One of the more powerful experiences that you can get at a memorial is Peter Eisenman and Richard Serra’s Memorial to the Murdered Jews of Europe. a massive whole block of concrete pillars that appear somewhat nonthreatening from a distance but that experience changes once you go inside. The ground plane starts to dip and the result is that the boxes, which almost resemble low, flat gravestones at the edges, quickly rise in scale as the ground gets lower. As you walk along the narrow paths you start to feel a little anxious, and every intersection you walk through becomes totally blind and a possibility for a head on collision with a stranger. Usually when you think of an experience at a memorial you’re thinking of words like solemn or hopeful and not words like anxious or totally blind or head on collision with a stranger. And that. of course, is where the power of this memorial lies. Not in hopeful remembrance but in that feeling of unease and ultimately relief when you’ve made it all the way through, a memory of something which didn’t seem like that much from the outside but was pretty terrifying from the inside.
I can honestly say I do not know how I feel about this. On Museum Island in the center of the city, across the street from the cathedral and the Lustgarden is the reconstruction site for the Berlin Stadtschloss or City Palace. Originally built in the 1600s on (possibly) the most prominent site in the city, it generally survived the war but was then torn down by the East Germans and replaced with the very modern looking Palace of the Republic. And now that building will be torn down and replaced with a replica of the torn down City Palace and house a museum.
What I really like about Berlin is the layers of history and not, well, this. Sure, if the original City Palace was repaired or renovated after the war, I would be fine with that. But resurrecting a building in a style that is no longer practical feels a bit cheesy for an otherwise raw and authentic city. If they insisted on tearing down the East German building, why not replace it with something new instead of replacing it with something new designed to look really old. Just saying.
It was raining during most of my time in Berlin, which is fine, I’ve been there before and I’ll be there again. And if Berlin is one of my favorite cities anywhere (it is), then taking some time to revisit my favorite museum in one of my favorite cities anywhere always seems like a good idea. This is a constructed panorama inside the IM Pei designed addition to the German Historical Museum, where layers of new and old live harmoniously side by side.

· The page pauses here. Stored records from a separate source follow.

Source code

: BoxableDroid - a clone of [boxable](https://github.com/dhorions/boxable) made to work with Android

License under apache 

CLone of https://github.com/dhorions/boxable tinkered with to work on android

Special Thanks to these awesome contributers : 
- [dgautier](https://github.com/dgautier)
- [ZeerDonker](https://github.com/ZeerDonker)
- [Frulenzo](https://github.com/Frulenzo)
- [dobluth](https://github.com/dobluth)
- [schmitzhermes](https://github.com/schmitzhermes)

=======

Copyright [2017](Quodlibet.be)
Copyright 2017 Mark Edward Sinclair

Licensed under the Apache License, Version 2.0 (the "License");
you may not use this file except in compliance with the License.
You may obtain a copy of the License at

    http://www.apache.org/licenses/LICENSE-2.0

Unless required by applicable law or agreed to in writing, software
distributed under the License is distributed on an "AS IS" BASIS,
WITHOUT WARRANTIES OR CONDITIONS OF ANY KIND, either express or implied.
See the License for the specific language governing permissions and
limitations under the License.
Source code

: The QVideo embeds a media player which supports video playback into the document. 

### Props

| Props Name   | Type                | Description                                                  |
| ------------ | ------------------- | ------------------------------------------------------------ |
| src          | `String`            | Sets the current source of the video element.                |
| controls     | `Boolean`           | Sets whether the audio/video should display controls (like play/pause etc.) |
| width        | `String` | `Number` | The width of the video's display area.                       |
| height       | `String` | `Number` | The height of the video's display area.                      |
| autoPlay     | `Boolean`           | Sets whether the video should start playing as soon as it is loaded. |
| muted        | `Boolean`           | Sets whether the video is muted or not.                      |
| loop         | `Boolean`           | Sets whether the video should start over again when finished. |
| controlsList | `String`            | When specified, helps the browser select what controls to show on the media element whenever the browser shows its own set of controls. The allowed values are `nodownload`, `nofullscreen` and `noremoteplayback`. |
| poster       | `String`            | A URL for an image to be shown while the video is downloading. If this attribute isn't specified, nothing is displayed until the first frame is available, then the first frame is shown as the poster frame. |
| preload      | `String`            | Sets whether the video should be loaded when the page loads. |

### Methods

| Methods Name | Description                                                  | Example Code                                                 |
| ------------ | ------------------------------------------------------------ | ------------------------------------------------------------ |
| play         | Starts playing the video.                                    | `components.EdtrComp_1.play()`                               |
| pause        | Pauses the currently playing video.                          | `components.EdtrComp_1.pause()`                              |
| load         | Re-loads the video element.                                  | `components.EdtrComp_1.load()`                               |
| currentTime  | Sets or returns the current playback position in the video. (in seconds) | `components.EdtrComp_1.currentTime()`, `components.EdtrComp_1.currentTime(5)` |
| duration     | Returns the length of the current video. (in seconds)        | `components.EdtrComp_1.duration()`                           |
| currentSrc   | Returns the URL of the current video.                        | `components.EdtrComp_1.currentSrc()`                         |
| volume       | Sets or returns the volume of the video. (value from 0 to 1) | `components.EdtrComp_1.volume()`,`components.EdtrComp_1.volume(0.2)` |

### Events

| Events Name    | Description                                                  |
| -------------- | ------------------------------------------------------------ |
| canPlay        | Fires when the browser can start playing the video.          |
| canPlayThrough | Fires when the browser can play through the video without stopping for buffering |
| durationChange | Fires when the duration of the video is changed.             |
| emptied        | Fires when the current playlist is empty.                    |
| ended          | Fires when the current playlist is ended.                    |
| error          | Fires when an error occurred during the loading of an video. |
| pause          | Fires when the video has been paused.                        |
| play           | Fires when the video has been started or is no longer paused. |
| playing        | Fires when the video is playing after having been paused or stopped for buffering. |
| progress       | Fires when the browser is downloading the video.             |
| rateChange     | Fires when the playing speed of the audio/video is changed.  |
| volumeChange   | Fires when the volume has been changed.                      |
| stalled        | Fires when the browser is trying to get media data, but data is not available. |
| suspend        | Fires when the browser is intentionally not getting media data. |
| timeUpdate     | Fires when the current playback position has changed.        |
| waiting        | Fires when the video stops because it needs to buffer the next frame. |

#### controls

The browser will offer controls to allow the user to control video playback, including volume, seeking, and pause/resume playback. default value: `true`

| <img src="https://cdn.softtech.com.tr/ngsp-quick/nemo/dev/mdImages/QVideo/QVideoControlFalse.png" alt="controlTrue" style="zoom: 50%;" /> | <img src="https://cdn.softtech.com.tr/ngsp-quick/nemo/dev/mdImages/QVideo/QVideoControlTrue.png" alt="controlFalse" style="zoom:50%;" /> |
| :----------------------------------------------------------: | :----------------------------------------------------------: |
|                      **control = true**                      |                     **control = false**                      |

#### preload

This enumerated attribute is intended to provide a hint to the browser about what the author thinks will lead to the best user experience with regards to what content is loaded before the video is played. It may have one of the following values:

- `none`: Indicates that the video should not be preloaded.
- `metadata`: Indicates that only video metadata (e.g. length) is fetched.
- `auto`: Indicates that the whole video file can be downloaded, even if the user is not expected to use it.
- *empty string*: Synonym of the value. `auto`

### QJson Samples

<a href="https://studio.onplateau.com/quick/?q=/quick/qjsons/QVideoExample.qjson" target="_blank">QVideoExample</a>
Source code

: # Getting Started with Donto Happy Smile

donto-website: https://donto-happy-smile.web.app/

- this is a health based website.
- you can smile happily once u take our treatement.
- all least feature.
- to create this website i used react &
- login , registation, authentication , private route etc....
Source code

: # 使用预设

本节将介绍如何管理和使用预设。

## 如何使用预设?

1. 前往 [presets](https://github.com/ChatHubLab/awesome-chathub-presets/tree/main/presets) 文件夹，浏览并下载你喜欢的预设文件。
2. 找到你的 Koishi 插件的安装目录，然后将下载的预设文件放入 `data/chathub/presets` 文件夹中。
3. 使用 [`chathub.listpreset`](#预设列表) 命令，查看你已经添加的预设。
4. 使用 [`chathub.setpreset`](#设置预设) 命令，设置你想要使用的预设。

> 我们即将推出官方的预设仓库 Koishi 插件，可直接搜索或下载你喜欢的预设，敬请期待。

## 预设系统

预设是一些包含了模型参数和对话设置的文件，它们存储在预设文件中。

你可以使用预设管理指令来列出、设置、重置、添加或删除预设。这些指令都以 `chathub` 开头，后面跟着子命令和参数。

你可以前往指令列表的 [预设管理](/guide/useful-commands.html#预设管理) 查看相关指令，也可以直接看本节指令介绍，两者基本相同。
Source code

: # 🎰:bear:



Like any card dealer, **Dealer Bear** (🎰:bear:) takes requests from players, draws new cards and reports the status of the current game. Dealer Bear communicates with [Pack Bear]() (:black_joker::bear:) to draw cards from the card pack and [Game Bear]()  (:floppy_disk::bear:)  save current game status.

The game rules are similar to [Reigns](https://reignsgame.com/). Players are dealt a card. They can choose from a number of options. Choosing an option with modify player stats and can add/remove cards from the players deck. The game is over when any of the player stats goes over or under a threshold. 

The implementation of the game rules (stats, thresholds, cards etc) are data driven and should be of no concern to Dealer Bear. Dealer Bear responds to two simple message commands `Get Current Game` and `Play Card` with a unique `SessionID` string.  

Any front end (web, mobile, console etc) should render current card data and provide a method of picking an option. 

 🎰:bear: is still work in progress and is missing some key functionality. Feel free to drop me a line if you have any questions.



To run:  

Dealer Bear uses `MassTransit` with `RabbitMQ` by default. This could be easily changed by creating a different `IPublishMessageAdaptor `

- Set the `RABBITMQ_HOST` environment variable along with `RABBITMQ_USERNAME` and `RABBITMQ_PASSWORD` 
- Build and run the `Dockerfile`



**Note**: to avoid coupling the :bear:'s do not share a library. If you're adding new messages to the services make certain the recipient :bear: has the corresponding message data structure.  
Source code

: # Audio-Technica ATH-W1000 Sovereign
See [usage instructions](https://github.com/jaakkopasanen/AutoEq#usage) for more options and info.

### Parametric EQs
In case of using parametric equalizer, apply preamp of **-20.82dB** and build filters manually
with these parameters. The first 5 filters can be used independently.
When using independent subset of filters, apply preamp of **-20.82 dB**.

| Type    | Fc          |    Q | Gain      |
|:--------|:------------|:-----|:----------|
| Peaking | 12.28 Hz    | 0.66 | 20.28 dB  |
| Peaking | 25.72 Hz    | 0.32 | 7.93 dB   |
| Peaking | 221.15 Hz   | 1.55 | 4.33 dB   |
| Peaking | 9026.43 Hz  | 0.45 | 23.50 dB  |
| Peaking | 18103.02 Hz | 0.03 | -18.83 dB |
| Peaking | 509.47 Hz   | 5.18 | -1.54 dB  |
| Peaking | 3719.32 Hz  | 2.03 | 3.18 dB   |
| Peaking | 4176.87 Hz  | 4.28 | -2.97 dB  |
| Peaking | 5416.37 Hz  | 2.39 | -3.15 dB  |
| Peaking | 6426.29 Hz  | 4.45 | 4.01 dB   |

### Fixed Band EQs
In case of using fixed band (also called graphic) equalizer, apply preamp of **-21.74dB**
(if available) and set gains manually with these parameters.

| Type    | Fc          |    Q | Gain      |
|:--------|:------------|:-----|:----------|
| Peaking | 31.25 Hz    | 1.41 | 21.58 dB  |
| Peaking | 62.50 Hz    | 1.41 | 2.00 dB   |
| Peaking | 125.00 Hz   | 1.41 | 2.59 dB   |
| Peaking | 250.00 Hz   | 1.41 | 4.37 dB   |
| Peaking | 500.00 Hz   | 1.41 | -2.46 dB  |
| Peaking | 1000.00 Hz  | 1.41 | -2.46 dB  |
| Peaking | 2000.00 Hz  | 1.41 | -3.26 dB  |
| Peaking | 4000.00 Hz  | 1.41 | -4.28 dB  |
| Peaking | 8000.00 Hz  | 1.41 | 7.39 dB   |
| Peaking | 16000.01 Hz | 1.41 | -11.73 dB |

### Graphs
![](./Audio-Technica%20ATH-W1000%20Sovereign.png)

After landing at night, I stayed at the airport hotel before transferring early the next morning to a downtown one
I was in Berlin a few days and (despite the rain) still got around to seeing a lot of the city, even though the damn Berlin Marathon sometimes rerouted me away from where I really wanted to go. But in the interest of symmetry, we’re finishing up this visit to Berlin and this slideshow with one last view of Potsdamer Platz up against a deep blue black sky in the rain.